Dissection de souris du système nerveux central et périphérique entier

Résumé

Ici, nous présentons un protocole pour compléter la dissection des systèmes nerveux central et périphérique de souris. Les tissus disséqués sont analysés plus en détail dans des applications en aval, telles que la prise de photos grossières ou l’histologie.

Résumé

Les modèles animaux représentent le cheval de bataille du domaine des neurosciences. Malgré cela, il n’existe toujours pas aujourd’hui de protocole étape par étape pour disséquer un système nerveux complet de rongeur, ni de schéma complet le représentant qui soit disponible gratuitement. Seules des méthodes pour prélever le cerveau, la moelle épinière, un ganglion spécifique de la racine dorsale et le nerf sciatique (séparément) sont disponibles. Ici, nous fournissons des images détaillées et un schéma du système nerveux murin central et périphérique. Plus important encore, nous décrivons une procédure robuste pour effectuer sa dissection. L’étape de pré-dissection de 30 minutes permet d’isoler le système nerveux intact à l’intérieur de la vertèbre avec des muscles exempts de viscères et de peau. Une dissection de 2 à 4 heures est suivie sous un microscope de micro-dissection pour exposer la moelle épinière et les nerfs thoraciques, et enfin décoller tout le système nerveux central et périphérique de la carcasse. Ce protocole représente une avancée significative dans l’étude de l’anatomie et de la physiopathologie du système nerveux à l’échelle mondiale. Par exemple, les ganglions de la racine dorsale disséqués d’un modèle de souris de neurofibromatose de type I peuvent être traités davantage pour l’histologie afin de démêler les changements dans la progression tumorale.

Introduction

L’objectif global de cette méthode est d’isoler le système nerveux central et périphérique d’une souris en un seul morceau. Il n’existe actuellement aucun protocole permettant de disséquer l’ensemble du système nerveux d’un rongeur pour l’étudier au niveau mondial. Les neuroscientifiques utilisent généralement le nerf sciatique comme substitut de tout nerf périphérique¹, et les^ganglions L3 à L5 2 comme substitut de tout ganglion.

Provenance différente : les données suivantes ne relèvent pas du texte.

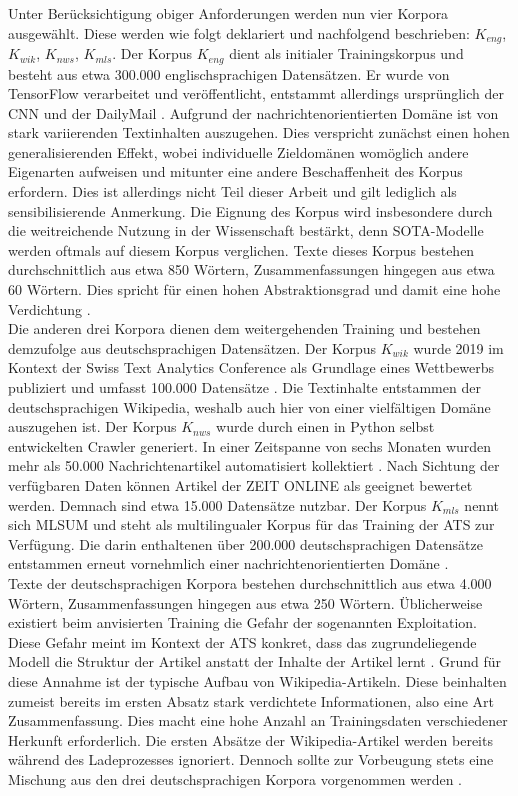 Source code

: \noindent
Unter Berücksichtigung obiger Anforderungen werden nun vier Korpora ausgewählt. Diese werden wie folgt deklariert und nachfolgend beschrieben: $K_{eng}$, $K_{wik}$, $K_{nws}$, $K_{mls}$. Der Korpus $K_{eng}$ dient als initialer Trainingskorpus und besteht aus etwa 300.000 englischsprachigen Datensätzen. Er wurde von TensorFlow verarbeitet und veröffentlicht, entstammt allerdings ursprünglich der CNN und der DailyMail \cite{TEN21}. Aufgrund der nachrichtenorientierten Domäne ist von stark variierenden Textinhalten auszugehen. Dies verspricht zunächst einen hohen generalisierenden Effekt, wobei individuelle Zieldomänen womöglich andere Eigenarten aufweisen und mitunter eine andere Beschaffenheit des Korpus erfordern. Dies ist allerdings nicht Teil dieser Arbeit und gilt lediglich als sensibilisierende Anmerkung. Die Eignung des Korpus wird insbesondere durch die weitreichende Nutzung in der Wissenschaft bestärkt, denn \ac{SOTA}-Modelle werden oftmals auf diesem Korpus verglichen. Texte dieses Korpus bestehen durchschnittlich aus etwa 850 Wörtern, Zusammenfassungen hingegen aus etwa 60 Wörtern. Dies spricht für einen hohen Abstraktionsgrad und damit eine hohe Verdichtung \cite[S.~6]{ROT20}.\\

\noindent
Die anderen drei Korpora dienen dem weitergehenden Training und bestehen demzufolge aus deutschsprachigen Datensätzen. Der Korpus $K_{wik}$ wurde 2019 im Kontext der Swiss Text Analytics Conference als Grundlage eines Wettbewerbs publiziert und umfasst 100.000 Datensätze \cite{CIE19}. Die Textinhalte entstammen der deutschsprachigen Wikipedia, weshalb auch hier von einer vielfältigen Domäne auszugehen ist. Der Korpus $K_{nws}$ wurde durch einen in Python selbst entwickelten Crawler generiert. In einer Zeitspanne von sechs Monaten wurden mehr als 50.000 Nachrichtenartikel automatisiert kollektiert \cite[S.~79,~83,~416]{BIR09}. Nach Sichtung der verfügbaren Daten können Artikel der ZEIT ONLINE als geeignet bewertet werden. Demnach sind etwa 15.000 Datensätze nutzbar. Der Korpus $K_{mls}$ nennt sich MLSUM und steht als multilingualer Korpus für das Training der \ac{ATS} zur Verfügung. Die darin enthaltenen über 200.000 deutschsprachigen Datensätze entstammen erneut vornehmlich einer nachrichtenorientierten Domäne \cite{SCI20}.\\

\noindent
Texte der deutschsprachigen Korpora bestehen durchschnittlich aus etwa 4.000 Wörtern, Zusammenfassungen hingegen aus etwa 250 Wörtern. Üblicherweise existiert beim anvisierten Training die Gefahr der sogenannten Exploitation. Diese Gefahr meint im Kontext der \ac{ATS} konkret, dass das zugrundeliegende Modell die Struktur der Artikel anstatt der Inhalte der Artikel lernt \cite[S.~476]{GOO16}. Grund für diese Annahme ist der typische Aufbau von Wikipedia-Artikeln. Diese beinhalten zumeist bereits im ersten Absatz stark verdichtete Informationen, also eine Art Zusammenfassung. Dies macht eine hohe Anzahl an Trainingsdaten verschiedener Herkunft erforderlich. Die ersten Absätze der Wikipedia-Artikel werden bereits während des Ladeprozesses ignoriert. Dennoch sollte zur Vorbeugung stets eine Mischung aus den drei deutschsprachigen Korpora vorgenommen werden \cite[S.~42]{BIR09}.
\newpage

En utilisant ces méthodes, il est impossible de conclure si les résultats sont spécifiques au nerf/ganglion particulier. Comme on sait qu’au moins certaines pathologies nerveuses n’affectent pas tous les nerfs et ganglions de la même manière ^3,4,5, il faut développer une technique pour permettre l’isolement de l’ensemble du système nerveux des rongeurs afin de l’étudier globalement.

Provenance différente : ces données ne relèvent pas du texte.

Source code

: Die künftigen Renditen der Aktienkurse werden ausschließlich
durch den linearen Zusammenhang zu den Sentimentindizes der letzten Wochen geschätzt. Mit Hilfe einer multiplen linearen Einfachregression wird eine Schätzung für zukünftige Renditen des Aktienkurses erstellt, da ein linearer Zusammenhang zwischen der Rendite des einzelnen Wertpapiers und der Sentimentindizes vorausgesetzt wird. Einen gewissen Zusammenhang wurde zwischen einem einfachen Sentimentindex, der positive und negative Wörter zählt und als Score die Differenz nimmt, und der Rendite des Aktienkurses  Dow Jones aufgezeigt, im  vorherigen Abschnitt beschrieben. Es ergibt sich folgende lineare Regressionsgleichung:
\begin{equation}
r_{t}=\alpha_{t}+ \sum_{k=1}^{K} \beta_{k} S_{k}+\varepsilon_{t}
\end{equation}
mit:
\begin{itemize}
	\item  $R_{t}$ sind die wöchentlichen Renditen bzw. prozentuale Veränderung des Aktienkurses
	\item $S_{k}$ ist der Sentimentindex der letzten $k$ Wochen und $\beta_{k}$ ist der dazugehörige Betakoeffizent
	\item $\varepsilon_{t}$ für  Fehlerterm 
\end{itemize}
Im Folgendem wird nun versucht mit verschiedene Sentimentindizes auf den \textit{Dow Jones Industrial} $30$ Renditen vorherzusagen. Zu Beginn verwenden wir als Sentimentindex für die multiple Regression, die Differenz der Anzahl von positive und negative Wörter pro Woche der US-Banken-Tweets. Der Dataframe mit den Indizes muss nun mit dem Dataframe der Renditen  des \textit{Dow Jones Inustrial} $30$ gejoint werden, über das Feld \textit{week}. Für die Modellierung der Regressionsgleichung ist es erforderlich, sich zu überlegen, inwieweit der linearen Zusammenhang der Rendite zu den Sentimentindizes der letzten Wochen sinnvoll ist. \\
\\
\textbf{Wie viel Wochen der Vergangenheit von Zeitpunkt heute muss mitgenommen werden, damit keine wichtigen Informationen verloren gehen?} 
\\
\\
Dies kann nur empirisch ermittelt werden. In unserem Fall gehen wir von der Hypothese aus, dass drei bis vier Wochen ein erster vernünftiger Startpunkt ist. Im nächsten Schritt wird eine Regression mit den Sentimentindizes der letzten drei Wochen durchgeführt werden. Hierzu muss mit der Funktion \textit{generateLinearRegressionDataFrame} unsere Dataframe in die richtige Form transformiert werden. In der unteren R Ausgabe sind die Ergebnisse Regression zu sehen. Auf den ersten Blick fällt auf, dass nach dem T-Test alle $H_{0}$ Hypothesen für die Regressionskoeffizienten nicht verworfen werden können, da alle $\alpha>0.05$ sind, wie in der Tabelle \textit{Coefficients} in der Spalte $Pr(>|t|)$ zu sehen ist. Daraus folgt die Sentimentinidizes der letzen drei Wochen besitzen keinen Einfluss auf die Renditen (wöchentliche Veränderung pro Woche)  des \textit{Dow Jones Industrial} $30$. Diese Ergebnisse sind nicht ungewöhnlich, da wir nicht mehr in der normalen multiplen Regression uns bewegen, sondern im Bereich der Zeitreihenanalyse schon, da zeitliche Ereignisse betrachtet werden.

Au fil des ans, nous avons développé et affiné une méthode pour disséquer l’ensemble des systèmes nerveux central et périphérique de la souris. La première étape consiste essentiellement en une dissection grossière des souris en préparation des étapes de micro-dissection sous le microscope de dissection. Dans les étapes 2 à 4, la moelle épinière et les nerfs thoraciques sont exposés, le cerveau est disséqué et toute la moelle épinière et les nerfs périphériques sont décollés de la carcasse.

Cette méthode est puissante lorsqu’elle est couplée à l’imagerie ou à l’histologie pour documenter tout changement macroscopique ou microscopique 6,7,8,9. Les neuroscientifiques intéressés à étudier le changement global ou à mener des expériences non fondées sur des hypothèses devraient utiliser cette méthode pour étudier le système nerveux global.

Protocole

Les protocoles utilisés dans cette étude ont été approuvés par le Comité institutionnel des animaux de l’Université de Sherbrooke, une institution certifiée par le Conseil canadien de protection des animaux.

1. Préparation à la micro-dissection (pré-dissection)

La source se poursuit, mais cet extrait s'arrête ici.